* AVAILABLE DATA
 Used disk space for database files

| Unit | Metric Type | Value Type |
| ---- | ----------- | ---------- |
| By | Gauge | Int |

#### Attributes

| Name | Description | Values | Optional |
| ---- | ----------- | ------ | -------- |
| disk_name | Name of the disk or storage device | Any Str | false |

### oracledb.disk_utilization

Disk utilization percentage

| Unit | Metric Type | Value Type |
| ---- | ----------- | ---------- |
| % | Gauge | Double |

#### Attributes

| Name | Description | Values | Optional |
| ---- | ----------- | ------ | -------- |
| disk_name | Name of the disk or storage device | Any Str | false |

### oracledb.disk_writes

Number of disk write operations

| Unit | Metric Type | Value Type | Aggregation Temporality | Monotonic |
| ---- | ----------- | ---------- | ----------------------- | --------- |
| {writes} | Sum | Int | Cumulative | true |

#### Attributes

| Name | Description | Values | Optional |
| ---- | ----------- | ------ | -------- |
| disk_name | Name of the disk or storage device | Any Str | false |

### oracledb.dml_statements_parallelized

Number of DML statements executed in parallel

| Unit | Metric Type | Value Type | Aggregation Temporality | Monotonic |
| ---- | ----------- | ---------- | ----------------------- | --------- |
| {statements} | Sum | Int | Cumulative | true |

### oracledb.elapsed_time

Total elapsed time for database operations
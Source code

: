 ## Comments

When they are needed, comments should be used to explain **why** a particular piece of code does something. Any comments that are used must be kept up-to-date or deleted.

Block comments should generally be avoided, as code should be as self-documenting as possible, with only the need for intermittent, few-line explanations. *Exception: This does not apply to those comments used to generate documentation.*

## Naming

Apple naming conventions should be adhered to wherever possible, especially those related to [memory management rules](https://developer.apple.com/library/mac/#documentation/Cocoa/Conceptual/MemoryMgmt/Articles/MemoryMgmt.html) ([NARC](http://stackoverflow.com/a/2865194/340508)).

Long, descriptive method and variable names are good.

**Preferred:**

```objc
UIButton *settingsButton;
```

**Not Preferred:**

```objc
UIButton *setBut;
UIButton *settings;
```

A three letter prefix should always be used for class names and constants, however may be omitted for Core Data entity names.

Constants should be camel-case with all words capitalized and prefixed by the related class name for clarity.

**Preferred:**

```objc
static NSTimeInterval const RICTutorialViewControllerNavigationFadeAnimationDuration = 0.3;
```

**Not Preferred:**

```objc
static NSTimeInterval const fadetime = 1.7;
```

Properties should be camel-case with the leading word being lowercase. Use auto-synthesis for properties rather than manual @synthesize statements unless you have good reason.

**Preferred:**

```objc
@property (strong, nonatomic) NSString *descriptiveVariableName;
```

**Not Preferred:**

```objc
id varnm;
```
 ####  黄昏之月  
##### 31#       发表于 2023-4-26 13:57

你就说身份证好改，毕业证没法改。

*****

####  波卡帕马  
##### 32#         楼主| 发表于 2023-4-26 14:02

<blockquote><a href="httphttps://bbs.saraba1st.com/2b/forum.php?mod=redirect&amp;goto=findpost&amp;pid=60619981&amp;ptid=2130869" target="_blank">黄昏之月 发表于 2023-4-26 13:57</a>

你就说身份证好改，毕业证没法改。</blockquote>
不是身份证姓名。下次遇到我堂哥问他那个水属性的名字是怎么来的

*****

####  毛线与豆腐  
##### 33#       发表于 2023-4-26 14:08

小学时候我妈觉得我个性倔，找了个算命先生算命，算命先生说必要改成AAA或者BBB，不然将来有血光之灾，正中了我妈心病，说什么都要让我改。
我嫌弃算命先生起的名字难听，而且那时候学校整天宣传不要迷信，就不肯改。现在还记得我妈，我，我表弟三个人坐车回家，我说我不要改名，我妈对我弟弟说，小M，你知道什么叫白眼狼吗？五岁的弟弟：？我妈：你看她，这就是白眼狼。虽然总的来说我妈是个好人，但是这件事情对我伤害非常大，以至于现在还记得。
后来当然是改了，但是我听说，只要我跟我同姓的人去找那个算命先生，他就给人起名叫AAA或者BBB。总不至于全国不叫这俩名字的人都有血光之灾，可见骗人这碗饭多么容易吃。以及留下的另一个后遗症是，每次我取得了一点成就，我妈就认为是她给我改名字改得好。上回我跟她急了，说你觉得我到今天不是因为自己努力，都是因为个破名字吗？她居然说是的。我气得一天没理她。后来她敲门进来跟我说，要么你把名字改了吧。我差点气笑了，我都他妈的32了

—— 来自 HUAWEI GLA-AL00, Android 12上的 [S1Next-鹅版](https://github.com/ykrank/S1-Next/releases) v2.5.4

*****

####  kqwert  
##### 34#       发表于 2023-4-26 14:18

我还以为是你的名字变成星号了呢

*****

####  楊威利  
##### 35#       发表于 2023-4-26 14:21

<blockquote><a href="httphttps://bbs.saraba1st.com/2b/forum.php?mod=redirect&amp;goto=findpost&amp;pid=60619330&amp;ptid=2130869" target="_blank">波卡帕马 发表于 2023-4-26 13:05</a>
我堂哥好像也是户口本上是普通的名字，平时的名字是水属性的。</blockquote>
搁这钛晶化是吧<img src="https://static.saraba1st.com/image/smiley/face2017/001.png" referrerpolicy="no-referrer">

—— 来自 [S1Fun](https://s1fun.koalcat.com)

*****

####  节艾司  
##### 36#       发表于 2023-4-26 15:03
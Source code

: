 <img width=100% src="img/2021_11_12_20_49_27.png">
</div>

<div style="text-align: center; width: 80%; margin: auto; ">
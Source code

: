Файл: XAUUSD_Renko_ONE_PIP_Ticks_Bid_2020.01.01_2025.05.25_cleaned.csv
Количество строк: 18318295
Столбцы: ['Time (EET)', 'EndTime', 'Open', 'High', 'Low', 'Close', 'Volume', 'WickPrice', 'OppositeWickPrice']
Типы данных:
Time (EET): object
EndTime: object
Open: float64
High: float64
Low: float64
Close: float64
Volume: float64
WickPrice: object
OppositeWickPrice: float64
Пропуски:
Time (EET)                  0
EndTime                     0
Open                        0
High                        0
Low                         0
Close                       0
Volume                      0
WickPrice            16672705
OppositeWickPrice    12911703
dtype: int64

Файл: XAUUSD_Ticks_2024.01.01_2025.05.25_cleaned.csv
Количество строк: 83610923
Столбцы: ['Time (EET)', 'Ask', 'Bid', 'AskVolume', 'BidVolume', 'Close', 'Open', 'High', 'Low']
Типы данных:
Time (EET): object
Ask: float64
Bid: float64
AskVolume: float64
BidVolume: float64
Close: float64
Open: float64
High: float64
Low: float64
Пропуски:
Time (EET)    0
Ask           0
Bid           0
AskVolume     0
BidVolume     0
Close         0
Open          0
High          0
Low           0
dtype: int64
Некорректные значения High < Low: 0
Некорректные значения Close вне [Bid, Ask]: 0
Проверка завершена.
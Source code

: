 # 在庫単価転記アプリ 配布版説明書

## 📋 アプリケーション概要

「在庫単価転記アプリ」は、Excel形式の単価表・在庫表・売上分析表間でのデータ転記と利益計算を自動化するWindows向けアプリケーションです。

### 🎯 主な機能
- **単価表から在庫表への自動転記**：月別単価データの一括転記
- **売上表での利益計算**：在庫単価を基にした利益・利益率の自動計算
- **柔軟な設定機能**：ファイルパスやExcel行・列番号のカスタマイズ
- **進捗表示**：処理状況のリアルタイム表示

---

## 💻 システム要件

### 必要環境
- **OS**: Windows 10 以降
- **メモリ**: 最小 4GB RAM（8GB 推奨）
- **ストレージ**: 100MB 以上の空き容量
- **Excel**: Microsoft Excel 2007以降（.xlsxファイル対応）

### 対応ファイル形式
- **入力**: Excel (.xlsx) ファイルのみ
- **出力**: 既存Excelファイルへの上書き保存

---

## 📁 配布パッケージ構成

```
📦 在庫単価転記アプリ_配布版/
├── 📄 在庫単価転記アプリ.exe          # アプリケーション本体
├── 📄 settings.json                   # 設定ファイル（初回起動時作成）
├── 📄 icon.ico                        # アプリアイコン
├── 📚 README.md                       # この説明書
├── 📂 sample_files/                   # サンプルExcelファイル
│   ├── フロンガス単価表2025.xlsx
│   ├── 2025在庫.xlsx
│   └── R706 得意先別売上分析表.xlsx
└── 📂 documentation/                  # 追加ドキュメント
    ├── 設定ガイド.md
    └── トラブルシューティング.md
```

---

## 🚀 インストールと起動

* TASK DETAILS
Reproduce the lines of the records exactly, from the first one through the line that contains "Number of disk write operations".

* EXPECTED OUTPUT
 Used disk space for database files

| Unit | Metric Type | Value Type |
| ---- | ----------- | ---------- |
| By | Gauge | Int |

#### Attributes

| Name | Description | Values | Optional |
| ---- | ----------- | ------ | -------- |
| disk_name | Name of the disk or storage device | Any Str | false |

### oracledb.disk_utilization

Disk utilization percentage

| Unit | Metric Type | Value Type |
| ---- | ----------- | ---------- |
| % | Gauge | Double |

#### Attributes

| Name | Description | Values | Optional |
| ---- | ----------- | ------ | -------- |
| disk_name | Name of the disk or storage device | Any Str | false |

### oracledb.disk_writes

Number of disk write operations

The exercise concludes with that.